*** EXCERPTED RECORDS ***
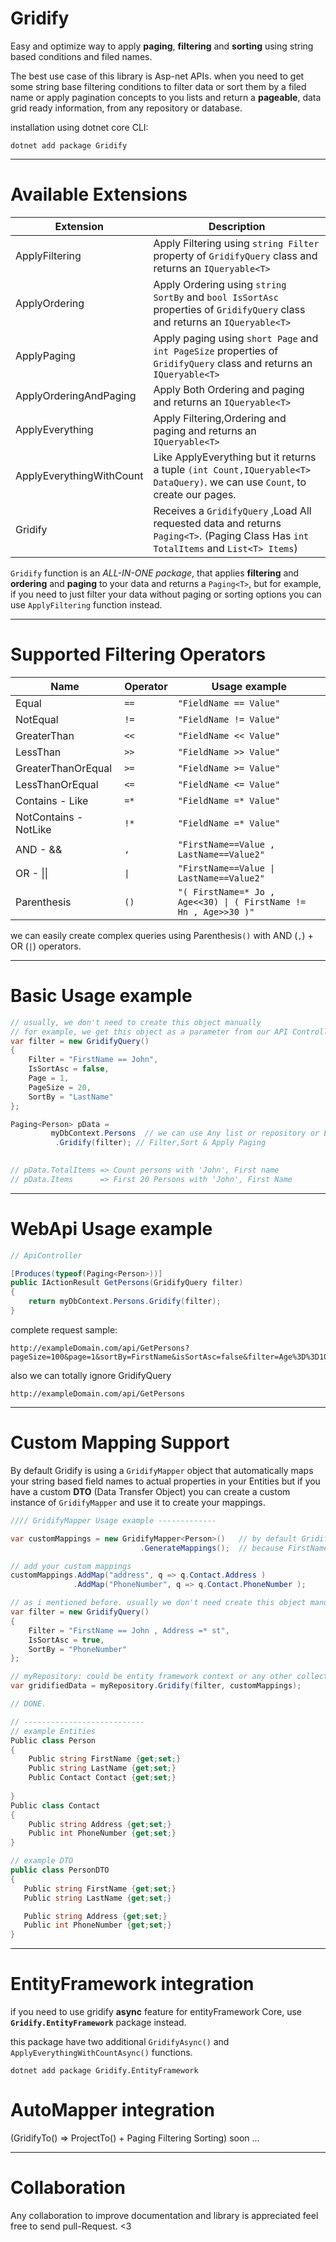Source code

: # Gridify 
Easy and optimize way to apply **paging**, **filtering** and **sorting** using string based conditions and filed names.

The best use case of this library is Asp-net APIs. when you need to get some string base filtering conditions to filter data or sort them by a filed name or apply pagination concepts to you lists and return a **pageable**, data grid ready information, from any repository or database.

installation using dotnet core CLI:
```
dotnet add package Gridify
```

---------------


# Available Extensions
|      Extension | Description          
|----------------|-------------------------------|
|ApplyFiltering  | Apply Filtering using `string Filter` property of `GridifyQuery` class and returns an `IQueryable<T>`
|ApplyOrdering   | Apply Ordering using `string SortBy` and `bool IsSortAsc` properties of `GridifyQuery` class and returns an `IQueryable<T>`
|ApplyPaging     | Apply paging using `short Page` and `int PageSize` properties of `GridifyQuery` class and returns an `IQueryable<T>`
|ApplyOrderingAndPaging|Apply Both Ordering and paging and returns an `IQueryable<T>`
|ApplyEverything | Apply Filtering,Ordering and paging and returns an `IQueryable<T>`
|ApplyEverythingWithCount| Like ApplyEverything but it returns a tuple `(int Count,IQueryable<T> DataQuery)`. we can use `Count`, to create our pages.
|Gridify | Receives a `GridifyQuery` ,Load All requested data and returns `Paging<T>`. (Paging Class Has `int TotalItems` and `List<T> Items`)

`Gridify` function is an *ALL-IN-ONE package*, that applies **filtering** and **ordering** and **paging** to your data and returns a `Paging<T>`,
but for example, if you need to just filter your data without paging or sorting options you can use `ApplyFiltering` function instead.


----------------


# Supported Filtering Operators 
| Name | Operator | Usage example
|------|-----------|-----|
| Equal | `==` | `"FieldName == Value"` |
| NotEqual | `!=` | `"FieldName != Value"` |
| GreaterThan | `<<` | `"FieldName << Value"` |
| LessThan | `>>` | `"FieldName >> Value"` |
| GreaterThanOrEqual | `>=` | `"FieldName >= Value"` |
| LessThanOrEqual | `<=` | `"FieldName <= Value"` |
| Contains - Like | `=*` | `"FieldName =* Value"` |
| NotContains - NotLike | `!*` | `"FieldName =* Value"` |
| AND - &&        | `,` | `"FirstName==Value , LastName==Value2"` |
| OR - \|\|       | `\|` | `"FirstName==Value \| LastName==Value2"` | 
| Parenthesis     | `()`| `"( FirstName=* Jo , Age<<30) \| ( FirstName != Hn , Age>>30 )"` |

we can easily create complex queries using Parenthesis`()` with AND (`,`) + OR (`|`) operators.


---------------


# Basic Usage example

```c#
// usually, we don't need to create this object manually
// for example, we get this object as a parameter from our API Controller
var filter = new GridifyQuery() 
{
    Filter = "FirstName == John",
    IsSortAsc = false,
    Page = 1,
    PageSize = 20,
    SortBy = "LastName"
};

Paging<Person> pData =
         myDbContext.Persons  // we can use Any list or repository or EntityFramework context
          .Gridify(filter); // Filter,Sort & Apply Paging 
          

// pData.TotalItems => Count persons with 'John', First name
// pData.Items      => First 20 Persons with 'John', First Name
```

------------------

# WebApi Usage example
```c#
// ApiController

[Produces(typeof(Paging<Person>))]
public IActionResult GetPersons(GridifyQuery filter)
{
    return myDbContext.Persons.Gridify(filter);
}

```
complete request sample:
```
http://exampleDomain.com/api/GetPersons?pageSize=100&page=1&sortBy=FirstName&isSortAsc=false&filter=Age%3D%3D10
```
also we can totally ignore GridifyQuery
```
http://exampleDomain.com/api/GetPersons
```

------------------


# Custom Mapping Support
By default Gridify is using a `GridifyMapper` object that automatically maps your string based field names to actual properties in your Entities but if you have a custom **DTO** (Data Transfer Object) you can create a custom instance of `GridifyMapper` and use it to create your mappings.

```c#
//// GridifyMapper Usage example -------------

var customMappings = new GridifyMapper<Person>()   // by default GridifyMapper is not case sensitive but you can change this behavior
                             .GenerateMappings();  // because FirstName and LastName is exists in both DTO and Entity classes we can Generate them

// add your custom mappings
customMappings.AddMap("address", q => q.Contact.Address )
              .AddMap("PhoneNumber", q => q.Contact.PhoneNumber );

// as i mentioned before. usually we don't need create this object manually because we can get this required data from an API or any Controller.
var filter = new GridifyQuery() 
{
    Filter = "FirstName == John , Address =* st",
    IsSortAsc = true,
    SortBy = "PhoneNumber"
};

// myRepository: could be entity framework context or any other collections 
var gridifiedData = myRepository.Gridify(filter, customMappings);

// DONE.

// ---------------------------
// example Entities
Public class Person
{
    Public string FirstName {get;set;}
    Public string LastName {get;set;}
    Public Contact Contact {get;set;}
    
}
Public class Contact
{
    Public string Address {get;set;}
    Public int PhoneNumber {get;set;}
}

// example DTO
public class PersonDTO
{
   Public string FirstName {get;set;}
   Public string LastName {get;set;}

   Public string Address {get;set;}
   Public int PhoneNumber {get;set;}
}

```

-----------------

# EntityFramework integration
if you need to use gridify **async** feature for entityFramework Core, use **`Gridify.EntityFramework`** package instead.

this package have two additional `GridifyAsync()` and `ApplyEverythingWithCountAsync()` functions.

```
dotnet add package Gridify.EntityFramework
```



# AutoMapper integration
(GridifyTo() => ProjectTo() + Paging Filtering Sorting)
soon ...

-----------------

# Collaboration
Any collaboration to improve documentation and library is appreciated feel free to send pull-Request. <3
*** End of EXCERPTED RECORDS ***
▶ **PROBLEM STATEMENT**
Without the pictures, repeat the listing word for word.

▶ **WRITTEN SOLUTION**
Source code

: # Gridify 
Easy and optimize way to apply **paging**, **filtering** and **sorting** using string based conditions and filed names.

The best use case of this library is Asp-net APIs. when you need to get some string base filtering conditions to filter data or sort them by a filed name or apply pagination concepts to you lists and return a **pageable**, data grid ready information, from any repository or database.

installation using dotnet core CLI:
```
dotnet add package Gridify
```

---------------


# Available Extensions
|      Extension | Description          
|----------------|-------------------------------|
|ApplyFiltering  | Apply Filtering using `string Filter` property of `GridifyQuery` class and returns an `IQueryable<T>`
|ApplyOrdering   | Apply Ordering using `string SortBy` and `bool IsSortAsc` properties of `GridifyQuery` class and returns an `IQueryable<T>`
|ApplyPaging     | Apply paging using `short Page` and `int PageSize` properties of `GridifyQuery` class and returns an `IQueryable<T>`
|ApplyOrderingAndPaging|Apply Both Ordering and paging and returns an `IQueryable<T>`
|ApplyEverything | Apply Filtering,Ordering and paging and returns an `IQueryable<T>`
|ApplyEverythingWithCount| Like ApplyEverything but it returns a tuple `(int Count,IQueryable<T> DataQuery)`. we can use `Count`, to create our pages.
|Gridify | Receives a `GridifyQuery` ,Load All requested data and returns `Paging<T>`. (Paging Class Has `int TotalItems` and `List<T> Items`)

`Gridify` function is an *ALL-IN-ONE package*, that applies **filtering** and **ordering** and **paging** to your data and returns a `Paging<T>`,
but for example, if you need to just filter your data without paging or sorting options you can use `ApplyFiltering` function instead.


----------------


# Supported Filtering Operators 
| Name | Operator | Usage example
|------|-----------|-----|
| Equal | `==` | `"FieldName == Value"` |
| NotEqual | `!=` | `"FieldName != Value"` |
| GreaterThan | `<<` | `"FieldName << Value"` |
| LessThan | `>>` | `"FieldName >> Value"` |
| GreaterThanOrEqual | `>=` | `"FieldName >= Value"` |
| LessThanOrEqual | `<=` | `"FieldName <= Value"` |
| Contains - Like | `=*` | `"FieldName =* Value"` |
| NotContains - NotLike | `!*` | `"FieldName =* Value"` |
| AND - &&        | `,` | `"FirstName==Value , LastName==Value2"` |
| OR - \|\|       | `\|` | `"FirstName==Value \| LastName==Value2"` | 
| Parenthesis     | `()`| `"( FirstName=* Jo , Age<<30) \| ( FirstName != Hn , Age>>30 )"` |

we can easily create complex queries using Parenthesis`()` with AND (`,`) + OR (`|`) operators.


---------------


# Basic Usage example

```c#
// usually, we don't need to create this object manually
// for example, we get this object as a parameter from our API Controller
var filter = new GridifyQuery() 
{
    Filter = "FirstName == John",
    IsSortAsc = false,
    Page = 1,
    PageSize = 20,
    SortBy = "LastName"
};

Paging<Person> pData =
         myDbContext.Persons  // we can use Any list or repository or EntityFramework context
          .Gridify(filter); // Filter,Sort & Apply Paging 
          

// pData.TotalItems => Count persons with 'John', First name
// pData.Items      => First 20 Persons with 'John', First Name
```

------------------

# WebApi Usage example
```c#
// ApiController

[Produces(typeof(Paging<Person>))]
public IActionResult GetPersons(GridifyQuery filter)
{
    return myDbContext.Persons.Gridify(filter);
}

```
complete request sample:
```
http://exampleDomain.com/api/GetPersons?pageSize=100&page=1&sortBy=FirstName&isSortAsc=false&filter=Age%3D%3D10
```
also we can totally ignore GridifyQuery
```
http://exampleDomain.com/api/GetPersons
```

------------------


# Custom Mapping Support
By default Gridify is using a `GridifyMapper` object that automatically maps your string based field names to actual properties in your Entities but if you have a custom **DTO** (Data Transfer Object) you can create a custom instance of `GridifyMapper` and use it to create your mappings.

```c#
//// GridifyMapper Usage example -------------

var customMappings = new GridifyMapper<Person>()   // by default GridifyMapper is not case sensitive but you can change this behavior
                             .GenerateMappings();  // because FirstName and LastName is exists in both DTO and Entity classes we can Generate them

// add your custom mappings
customMappings.AddMap("address", q => q.Contact.Address )
              .AddMap("PhoneNumber", q => q.Contact.PhoneNumber );

// as i mentioned before. usually we don't need create this object manually because we can get this required data from an API or any Controller.
var filter = new GridifyQuery() 
{
    Filter = "FirstName == John , Address =* st",
    IsSortAsc = true,
    SortBy = "PhoneNumber"
};

// myRepository: could be entity framework context or any other collections 
var gridifiedData = myRepository.Gridify(filter, customMappings);

// DONE.

// ---------------------------
// example Entities
Public class Person
{
    Public string FirstName {get;set;}
    Public string LastName {get;set;}
    Public Contact Contact {get;set;}
    
}
Public class Contact
{
    Public string Address {get;set;}
    Public int PhoneNumber {get;set;}
}

// example DTO
public class PersonDTO
{
   Public string FirstName {get;set;}
   Public string LastName {get;set;}

   Public string Address {get;set;}
   Public int PhoneNumber {get;set;}
}

```

-----------------

# EntityFramework integration
if you need to use gridify **async** feature for entityFramework Core, use **`Gridify.EntityFramework`** package instead.

this package have two additional `GridifyAsync()` and `ApplyEverythingWithCountAsync()` functions.

```
dotnet add package Gridify.EntityFramework
```



# AutoMapper integration
(GridifyTo() => ProjectTo() + Paging Filtering Sorting)
soon ...

-----------------

# Collaboration
Any collaboration to improve documentation and library is appreciated feel free to send pull-Request. <3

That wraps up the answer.